DAO: What are Decentralized Autonomous Organizations?

Imagine that there is an independent vending machine, which gives you the ability to rearrange the goods inside it and allows you to modify the mechanism of its operation, once you enter the money, instead of giving you one of the goods in return. This is roughly how Decentralized Autonomous Organizations (DAO) work.

The main idea behind decentralized autonomous organizations is to create a company or organization that can function completely without hierarchical management.

The independent governance model has been popularized in the cryptocurrency community since Bitcoin was able to eliminate intermediaries in financial transactions.

How do decentralized autonomous organizations work?

Initially, Bitcoin was considered the first independent organization to operate completely decentralized, thanks to a set of pre-programmed rules and functions, coordinated through a distributed consensus protocol.

Since then, smart contracts have been used on the Ethereum network, making the creation of DAO more public and shaping their current appearance.

What do DAO need to function fully?

First and foremost, there needs to be a set of rules and functions on which the organization will be built. These rules are encoded into a smart contract, which is essentially a computer program that exists independently on the Internet.

Once the rules are coded and the smart contracts are ready, the DAOs enter the funding phase, which is a very important phase for two reasons.

  • First, so that the DAO can have some kind of internal ownership, which is represented by tokens that the organization can spend or use as a reward for carrying out some internal activities.
  • Second, investing in the organization helps give users voting rights and the ability to influence how the organization works.

After the end of the funding period and the launch of the DAO, the organization becomes completely autonomous and completely independent from creators and other parties.

DAOs are open source, meaning anyone can view the code.

Moreover, all the rules and financial transactions conducted by the organization are recorded on blockchain networks, making these organizations completely transparent, and their data cannot be tampered with.

Once an organization is launched, all decisions about where and how to spend its money are made by consensus.

Anyone who has bought a stake in the organization can make suggestions about its future. To prevent receiving too many proposals, some organizations require a cash deposit.

Implementing the motions requires a majority vote, and the percentage required can vary depending on the organization and its code.

Essentially, DAOs enable people to exchange money with each other, and donate to any charitable organization, without the need for an intermediary.

One of the main problems with the voting system adopted by decentralized organizations is the inability to remedy security vulnerabilities unless a majority votes to do so.

Furthermore, hackers can exploit the same software vulnerabilities that the community is trying to address during the time period required for voting.

It should be noted that DAOs are not able to create a product, write code, or modify it.

The only way to do this is to contract with a contractor or programmer to perform the required tasks through a majority vote on that, while the smart contract takes care of paying the programmer’s wages when the task is completed correctly.

How and why can you become a DAO contributor?

Investing in DAOs is relatively easy, especially if you know how to buy Ethereum or Bitcoin and already have a wallet.

All you have to do is buy DAO tokens, which is somewhat similar to buying shares of a company.

Once the funding phase closes, you will be able to submit proposals, vote on others’ proposals, and perhaps even make some profits.
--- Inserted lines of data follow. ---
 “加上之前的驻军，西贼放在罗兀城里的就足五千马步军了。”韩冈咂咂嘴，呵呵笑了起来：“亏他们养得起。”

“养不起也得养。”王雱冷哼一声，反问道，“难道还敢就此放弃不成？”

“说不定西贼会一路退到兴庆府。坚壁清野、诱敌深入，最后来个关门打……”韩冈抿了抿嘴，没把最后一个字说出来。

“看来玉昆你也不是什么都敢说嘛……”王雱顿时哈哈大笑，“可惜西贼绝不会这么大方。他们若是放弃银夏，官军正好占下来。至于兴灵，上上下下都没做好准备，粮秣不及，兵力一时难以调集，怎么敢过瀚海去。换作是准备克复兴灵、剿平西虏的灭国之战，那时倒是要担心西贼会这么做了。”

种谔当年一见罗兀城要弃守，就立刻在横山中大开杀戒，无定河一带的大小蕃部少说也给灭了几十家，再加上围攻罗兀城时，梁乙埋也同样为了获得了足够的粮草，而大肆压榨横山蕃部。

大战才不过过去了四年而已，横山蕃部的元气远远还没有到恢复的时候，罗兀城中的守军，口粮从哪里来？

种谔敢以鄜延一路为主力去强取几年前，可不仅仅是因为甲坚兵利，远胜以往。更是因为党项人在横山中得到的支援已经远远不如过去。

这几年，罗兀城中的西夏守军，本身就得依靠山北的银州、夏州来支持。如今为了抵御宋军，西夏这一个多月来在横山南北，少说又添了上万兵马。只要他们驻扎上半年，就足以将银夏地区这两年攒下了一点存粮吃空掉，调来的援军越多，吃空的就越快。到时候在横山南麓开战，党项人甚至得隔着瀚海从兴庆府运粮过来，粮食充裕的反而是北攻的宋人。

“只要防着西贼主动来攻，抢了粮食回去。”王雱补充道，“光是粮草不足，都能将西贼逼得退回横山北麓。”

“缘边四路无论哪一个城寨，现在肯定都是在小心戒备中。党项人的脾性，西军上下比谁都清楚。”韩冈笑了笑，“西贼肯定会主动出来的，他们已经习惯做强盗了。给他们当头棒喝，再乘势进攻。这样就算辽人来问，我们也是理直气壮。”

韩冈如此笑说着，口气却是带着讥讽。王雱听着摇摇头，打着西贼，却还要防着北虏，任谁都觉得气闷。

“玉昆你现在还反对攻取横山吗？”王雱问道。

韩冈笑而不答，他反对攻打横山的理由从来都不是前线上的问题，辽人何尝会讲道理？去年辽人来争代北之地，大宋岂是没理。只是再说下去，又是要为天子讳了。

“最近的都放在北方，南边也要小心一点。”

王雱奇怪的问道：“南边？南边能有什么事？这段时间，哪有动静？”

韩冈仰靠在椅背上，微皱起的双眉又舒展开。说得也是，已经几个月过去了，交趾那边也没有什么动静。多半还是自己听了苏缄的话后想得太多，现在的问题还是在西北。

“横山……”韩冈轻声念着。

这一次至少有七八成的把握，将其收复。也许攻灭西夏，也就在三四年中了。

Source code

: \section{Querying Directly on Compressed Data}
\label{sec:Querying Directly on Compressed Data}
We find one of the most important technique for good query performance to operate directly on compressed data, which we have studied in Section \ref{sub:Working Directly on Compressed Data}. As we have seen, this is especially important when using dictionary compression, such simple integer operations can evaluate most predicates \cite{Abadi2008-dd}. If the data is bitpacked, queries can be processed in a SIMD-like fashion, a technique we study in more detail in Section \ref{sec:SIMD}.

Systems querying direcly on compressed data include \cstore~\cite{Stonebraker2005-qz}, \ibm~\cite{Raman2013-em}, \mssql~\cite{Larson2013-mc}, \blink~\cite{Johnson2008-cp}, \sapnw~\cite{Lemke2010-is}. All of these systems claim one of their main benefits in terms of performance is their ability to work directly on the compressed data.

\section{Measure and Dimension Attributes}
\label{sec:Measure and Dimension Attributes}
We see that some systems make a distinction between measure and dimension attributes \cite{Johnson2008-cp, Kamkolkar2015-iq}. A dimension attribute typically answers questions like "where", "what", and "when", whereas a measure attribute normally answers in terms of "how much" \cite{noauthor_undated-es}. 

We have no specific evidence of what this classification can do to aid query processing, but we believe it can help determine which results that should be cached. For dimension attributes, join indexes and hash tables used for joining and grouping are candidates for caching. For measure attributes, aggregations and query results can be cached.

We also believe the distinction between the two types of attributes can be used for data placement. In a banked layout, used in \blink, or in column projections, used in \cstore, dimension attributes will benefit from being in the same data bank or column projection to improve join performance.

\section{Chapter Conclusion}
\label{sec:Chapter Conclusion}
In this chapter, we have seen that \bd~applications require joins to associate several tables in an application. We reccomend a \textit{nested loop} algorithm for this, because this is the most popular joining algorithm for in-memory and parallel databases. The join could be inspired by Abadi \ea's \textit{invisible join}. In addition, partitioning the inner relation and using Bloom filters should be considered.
The amount of tokens purchased is related to the amount of voting power you will receive.

Before you invest, you should be sure of exactly what you are getting. DAOs are completely transparent and their core code is always open source, which means you have the opportunity to review the core code and ensure it is error-free.

What are decentralized applications (dApps)?

Decentralized applications are applications that run on the Ethereum blockchain and are supported by smart contracts. The main difference between them and regular applications is that decentralized applications are completely independent, immune to censorship, do not require an intermediary to run, and cannot be stopped.

In other words, these applications allow users to connect directly to services, and give them full control over the information and data they share.

DAOs are an ambitious breed of decentralized applications. As explained in the Ethereum whitepaper, these organizations fall under other categories that include voting and governance systems.

The story behind DAO

DAO is the name of a decentralized autonomous organization created by the team behind the German smart lock startup slock.it, which allows people to share their belongings through a decentralized version of Airbnb.

DAO was launched in May 2016 and began to be funded through the sale of tokens. Somehow, the project managed to become the most successful crowdfunding campaign in history, having raised more than $150 million.

DAO’s code wasn’t perfect, and because it was open source and available to everyone, someone found a bug that could be exploited.

So, on June 17th, unknown hackers began withdrawing funds from Dow and transferring them to another decentralized autonomous organization that managed to copy Dow’s structure. Before the drain of funds was stopped, hackers managed to steal more than $50 million in Ether.

Despite the fact that DAO lost a lot of money due to the code, this theft was an important milestone in the history of DAO development, as it exposed potential vulnerabilities and thus helped DAOs address them and avoid them in the future.

Advantages of decentralized autonomous organizations

It cannot be denied that the concept of decentralized autonomous organizations is very exciting, as these organizations strive to address all the mistakes that negatively affect how modern organizations are managed, as perfectly structured decentralized autonomous organizations give every investor the opportunity to influence the organization.

Moreover, there is no hierarchical structure in these organizations, which means that anyone can come up with any innovative idea, which may be adopted by the organization in the future.

Having a set of pre-written rules, which every investor knows before joining the organization, along with a voting system, leaves no room for quarreling at all.

In addition to the above, since submitting and voting on proposals requires investors to spend specific amounts of money, investors evaluate their decisions well before submitting them, to avoid wasting time discussing ineffective solutions.

Finally, since all laws and financial transactions are recorded on the blockchain, the structure of organizations is available to everyone, making them transparent.

Disadvantages and criticisms of decentralized autonomous organizations

Decentralized Autonomous Organizations are a new and somewhat revolutionary technology, as are all technologies associated with cryptocurrencies.

For example, MIT Technology Review finds that entrusting important financial decisions to the masses is a bad idea and will likely yield no returns.

Aside from the conservative view that investments should not be given to the masses, there are other concerns surrounding decentralized autonomous organizations.

The most pressing problem, especially after the DAO hack, is the security problem associated with the principle of unstoppable code.

During the attack, investors watched their money being stolen without being able to do anything, as the attacker was practically following the rules.

However, such attacks can be avoided if the code is well laid out and error-free.

Finally, in order for startups that operate as decentralized autonomous organizations to conduct business outside of blockchain networks, and communicate with the physical world of financial instruments and intellectual property, they must adopt some type of legal framework.

Legal uncertainty is a problem that has been inherent in the cryptocurrency space since the beginning, as the technology behind it is new and radically different.

Examples of decentralized autonomous organizations

Essentially, any autonomous organization with a decentralized administrative system can be considered a decentralized autonomous organization (DAO).

This makes all decentralized cryptocurrency networks practically independent decentralized organizations, especially given the initial crowdfunding period that precedes the official launch.